● **Input for this task**
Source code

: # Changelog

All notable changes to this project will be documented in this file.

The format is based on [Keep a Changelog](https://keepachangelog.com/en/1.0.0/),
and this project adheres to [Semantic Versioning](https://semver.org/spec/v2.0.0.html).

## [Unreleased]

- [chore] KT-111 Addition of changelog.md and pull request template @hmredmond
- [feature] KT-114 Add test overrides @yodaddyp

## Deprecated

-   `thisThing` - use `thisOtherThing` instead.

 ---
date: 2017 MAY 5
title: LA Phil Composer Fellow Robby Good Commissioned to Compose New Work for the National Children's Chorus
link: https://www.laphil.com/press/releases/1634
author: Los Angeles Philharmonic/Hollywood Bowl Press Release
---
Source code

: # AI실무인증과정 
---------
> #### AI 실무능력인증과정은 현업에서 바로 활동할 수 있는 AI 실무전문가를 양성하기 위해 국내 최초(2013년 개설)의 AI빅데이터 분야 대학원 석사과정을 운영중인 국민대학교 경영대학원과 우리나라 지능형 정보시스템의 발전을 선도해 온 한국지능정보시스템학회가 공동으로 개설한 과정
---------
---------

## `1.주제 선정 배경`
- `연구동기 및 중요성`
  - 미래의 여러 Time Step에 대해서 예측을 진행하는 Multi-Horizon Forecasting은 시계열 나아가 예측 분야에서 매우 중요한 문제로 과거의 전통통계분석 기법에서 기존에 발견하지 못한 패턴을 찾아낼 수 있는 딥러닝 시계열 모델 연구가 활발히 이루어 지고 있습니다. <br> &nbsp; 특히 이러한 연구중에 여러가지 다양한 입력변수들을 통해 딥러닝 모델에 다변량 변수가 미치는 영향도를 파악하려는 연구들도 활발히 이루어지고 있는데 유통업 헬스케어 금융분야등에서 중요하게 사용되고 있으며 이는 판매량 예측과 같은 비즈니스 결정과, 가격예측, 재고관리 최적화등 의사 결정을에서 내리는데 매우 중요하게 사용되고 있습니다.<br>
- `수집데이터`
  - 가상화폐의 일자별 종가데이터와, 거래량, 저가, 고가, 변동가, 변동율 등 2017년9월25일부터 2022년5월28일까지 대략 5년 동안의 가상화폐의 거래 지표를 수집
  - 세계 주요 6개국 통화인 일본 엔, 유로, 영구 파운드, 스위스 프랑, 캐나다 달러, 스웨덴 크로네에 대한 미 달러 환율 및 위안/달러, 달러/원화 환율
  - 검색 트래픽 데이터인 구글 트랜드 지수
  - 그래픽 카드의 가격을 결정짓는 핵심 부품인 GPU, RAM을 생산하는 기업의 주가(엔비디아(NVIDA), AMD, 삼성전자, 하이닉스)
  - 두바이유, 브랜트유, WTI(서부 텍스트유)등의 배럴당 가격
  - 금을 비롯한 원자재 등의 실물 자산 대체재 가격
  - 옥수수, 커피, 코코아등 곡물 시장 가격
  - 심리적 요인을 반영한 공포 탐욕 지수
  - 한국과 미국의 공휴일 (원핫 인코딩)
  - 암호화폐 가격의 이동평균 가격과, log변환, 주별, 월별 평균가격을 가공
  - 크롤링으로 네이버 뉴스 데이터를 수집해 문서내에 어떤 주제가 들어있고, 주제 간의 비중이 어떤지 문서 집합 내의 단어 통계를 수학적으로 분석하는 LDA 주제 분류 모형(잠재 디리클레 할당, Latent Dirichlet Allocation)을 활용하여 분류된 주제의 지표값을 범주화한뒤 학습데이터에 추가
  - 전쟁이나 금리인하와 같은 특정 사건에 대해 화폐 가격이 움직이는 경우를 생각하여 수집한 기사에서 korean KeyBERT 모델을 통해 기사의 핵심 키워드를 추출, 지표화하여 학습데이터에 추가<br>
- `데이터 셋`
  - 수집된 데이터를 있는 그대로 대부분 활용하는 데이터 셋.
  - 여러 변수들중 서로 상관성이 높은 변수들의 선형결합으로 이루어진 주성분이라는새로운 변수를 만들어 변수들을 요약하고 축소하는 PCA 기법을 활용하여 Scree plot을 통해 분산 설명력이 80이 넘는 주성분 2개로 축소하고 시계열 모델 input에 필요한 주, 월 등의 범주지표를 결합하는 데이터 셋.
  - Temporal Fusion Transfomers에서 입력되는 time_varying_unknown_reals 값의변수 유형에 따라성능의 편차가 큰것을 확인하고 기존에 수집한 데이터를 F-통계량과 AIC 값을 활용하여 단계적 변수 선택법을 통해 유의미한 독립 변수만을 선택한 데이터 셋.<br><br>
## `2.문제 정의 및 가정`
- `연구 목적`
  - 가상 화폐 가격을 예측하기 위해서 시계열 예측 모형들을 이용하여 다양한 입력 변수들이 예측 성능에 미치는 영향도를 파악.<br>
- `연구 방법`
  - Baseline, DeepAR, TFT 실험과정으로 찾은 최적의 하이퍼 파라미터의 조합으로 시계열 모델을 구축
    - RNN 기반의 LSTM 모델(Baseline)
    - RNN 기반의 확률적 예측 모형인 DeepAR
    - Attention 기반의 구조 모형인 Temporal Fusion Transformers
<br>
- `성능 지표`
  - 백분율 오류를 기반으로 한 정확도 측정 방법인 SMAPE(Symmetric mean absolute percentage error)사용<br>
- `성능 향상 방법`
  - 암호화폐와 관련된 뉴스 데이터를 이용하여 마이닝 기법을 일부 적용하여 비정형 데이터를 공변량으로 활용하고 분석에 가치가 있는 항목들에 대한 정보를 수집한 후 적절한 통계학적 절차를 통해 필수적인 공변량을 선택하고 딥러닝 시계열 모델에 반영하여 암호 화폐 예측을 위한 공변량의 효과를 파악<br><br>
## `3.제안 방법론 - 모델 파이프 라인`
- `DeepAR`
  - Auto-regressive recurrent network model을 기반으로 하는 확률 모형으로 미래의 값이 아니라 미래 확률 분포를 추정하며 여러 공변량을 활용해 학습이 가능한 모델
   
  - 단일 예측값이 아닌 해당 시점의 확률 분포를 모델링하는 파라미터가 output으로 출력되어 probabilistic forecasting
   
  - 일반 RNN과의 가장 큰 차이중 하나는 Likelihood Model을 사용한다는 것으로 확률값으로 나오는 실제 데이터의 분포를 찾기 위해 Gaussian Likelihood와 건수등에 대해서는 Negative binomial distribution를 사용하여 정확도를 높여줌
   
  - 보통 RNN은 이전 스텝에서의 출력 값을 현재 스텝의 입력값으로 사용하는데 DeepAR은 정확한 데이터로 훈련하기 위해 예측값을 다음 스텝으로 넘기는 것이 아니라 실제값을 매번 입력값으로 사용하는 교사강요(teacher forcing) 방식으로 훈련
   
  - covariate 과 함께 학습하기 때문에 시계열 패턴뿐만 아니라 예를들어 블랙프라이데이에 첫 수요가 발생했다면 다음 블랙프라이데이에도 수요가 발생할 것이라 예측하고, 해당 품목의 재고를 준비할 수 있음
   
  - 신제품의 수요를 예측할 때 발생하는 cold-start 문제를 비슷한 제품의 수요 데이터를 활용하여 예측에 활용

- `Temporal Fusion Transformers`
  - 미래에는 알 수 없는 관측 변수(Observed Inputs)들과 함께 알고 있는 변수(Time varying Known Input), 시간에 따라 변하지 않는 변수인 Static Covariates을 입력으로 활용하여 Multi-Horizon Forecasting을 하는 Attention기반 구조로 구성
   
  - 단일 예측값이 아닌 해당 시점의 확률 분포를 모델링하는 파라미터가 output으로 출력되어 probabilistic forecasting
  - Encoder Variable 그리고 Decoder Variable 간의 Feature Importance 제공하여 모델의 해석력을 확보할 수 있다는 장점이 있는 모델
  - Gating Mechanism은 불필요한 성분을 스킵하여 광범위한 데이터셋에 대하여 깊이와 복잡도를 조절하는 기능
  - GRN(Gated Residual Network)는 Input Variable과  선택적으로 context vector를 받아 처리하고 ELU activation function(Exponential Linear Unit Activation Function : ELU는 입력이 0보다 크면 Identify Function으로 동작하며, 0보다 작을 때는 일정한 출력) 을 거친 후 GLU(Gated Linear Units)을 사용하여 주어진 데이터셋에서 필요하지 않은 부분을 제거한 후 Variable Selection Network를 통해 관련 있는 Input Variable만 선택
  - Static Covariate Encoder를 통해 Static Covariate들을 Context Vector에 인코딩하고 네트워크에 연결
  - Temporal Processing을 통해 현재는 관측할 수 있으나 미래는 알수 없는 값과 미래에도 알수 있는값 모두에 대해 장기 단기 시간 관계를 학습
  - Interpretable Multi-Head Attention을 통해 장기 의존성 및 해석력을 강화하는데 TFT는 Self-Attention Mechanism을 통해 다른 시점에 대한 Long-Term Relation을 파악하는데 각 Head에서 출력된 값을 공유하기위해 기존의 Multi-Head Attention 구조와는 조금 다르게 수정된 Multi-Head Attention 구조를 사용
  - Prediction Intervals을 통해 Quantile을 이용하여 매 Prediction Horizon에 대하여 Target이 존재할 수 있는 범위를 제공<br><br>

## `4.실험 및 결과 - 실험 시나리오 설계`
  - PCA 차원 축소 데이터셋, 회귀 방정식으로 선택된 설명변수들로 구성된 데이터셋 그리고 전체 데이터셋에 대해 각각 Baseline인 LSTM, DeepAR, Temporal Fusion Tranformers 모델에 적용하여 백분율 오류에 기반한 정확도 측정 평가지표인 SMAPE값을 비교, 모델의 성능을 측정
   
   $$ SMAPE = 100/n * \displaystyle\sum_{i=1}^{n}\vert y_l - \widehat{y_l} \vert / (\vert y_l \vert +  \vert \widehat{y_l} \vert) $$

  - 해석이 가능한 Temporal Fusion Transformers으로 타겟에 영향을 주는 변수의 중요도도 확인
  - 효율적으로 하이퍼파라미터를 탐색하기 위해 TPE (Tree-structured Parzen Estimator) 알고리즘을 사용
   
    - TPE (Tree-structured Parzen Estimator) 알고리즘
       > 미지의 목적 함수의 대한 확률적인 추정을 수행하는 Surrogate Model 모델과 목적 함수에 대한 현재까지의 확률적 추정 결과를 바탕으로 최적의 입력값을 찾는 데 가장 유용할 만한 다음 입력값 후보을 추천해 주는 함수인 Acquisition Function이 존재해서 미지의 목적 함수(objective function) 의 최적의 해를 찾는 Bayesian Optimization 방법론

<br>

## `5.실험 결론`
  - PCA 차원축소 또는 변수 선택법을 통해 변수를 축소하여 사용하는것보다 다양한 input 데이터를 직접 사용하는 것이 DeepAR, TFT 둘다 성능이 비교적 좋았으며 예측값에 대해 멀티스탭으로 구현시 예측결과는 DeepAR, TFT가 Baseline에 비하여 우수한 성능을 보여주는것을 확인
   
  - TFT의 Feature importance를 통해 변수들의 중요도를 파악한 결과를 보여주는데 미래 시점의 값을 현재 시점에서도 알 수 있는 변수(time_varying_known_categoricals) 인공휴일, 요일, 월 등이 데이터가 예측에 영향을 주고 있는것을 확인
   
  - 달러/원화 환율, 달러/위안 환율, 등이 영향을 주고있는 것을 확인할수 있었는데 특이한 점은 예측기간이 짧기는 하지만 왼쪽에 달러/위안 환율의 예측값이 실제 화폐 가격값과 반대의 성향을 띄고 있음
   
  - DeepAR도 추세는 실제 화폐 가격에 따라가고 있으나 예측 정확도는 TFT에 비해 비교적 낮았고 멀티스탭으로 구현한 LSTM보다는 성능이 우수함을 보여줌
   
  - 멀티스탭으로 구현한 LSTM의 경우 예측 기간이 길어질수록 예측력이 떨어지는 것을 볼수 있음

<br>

● **Try it**
Some lines in the data above hold the string "공변량을". Find and copy each of them.

● **Solution to this problem**
  - 암호화폐와 관련된 뉴스 데이터를 이용하여 마이닝 기법을 일부 적용하여 비정형 데이터를 공변량으로 활용하고 분석에 가치가 있는 항목들에 대한 정보를 수집한 후 적절한 통계학적 절차를 통해 필수적인 공변량을 선택하고 딥러닝 시계열 모델에 반영하여 암호 화폐 예측을 위한 공변량의 효과를 파악<br><br>
  - Auto-regressive recurrent network model을 기반으로 하는 확률 모형으로 미래의 값이 아니라 미래 확률 분포를 추정하며 여러 공변량을 활용해 학습이 가능한 모델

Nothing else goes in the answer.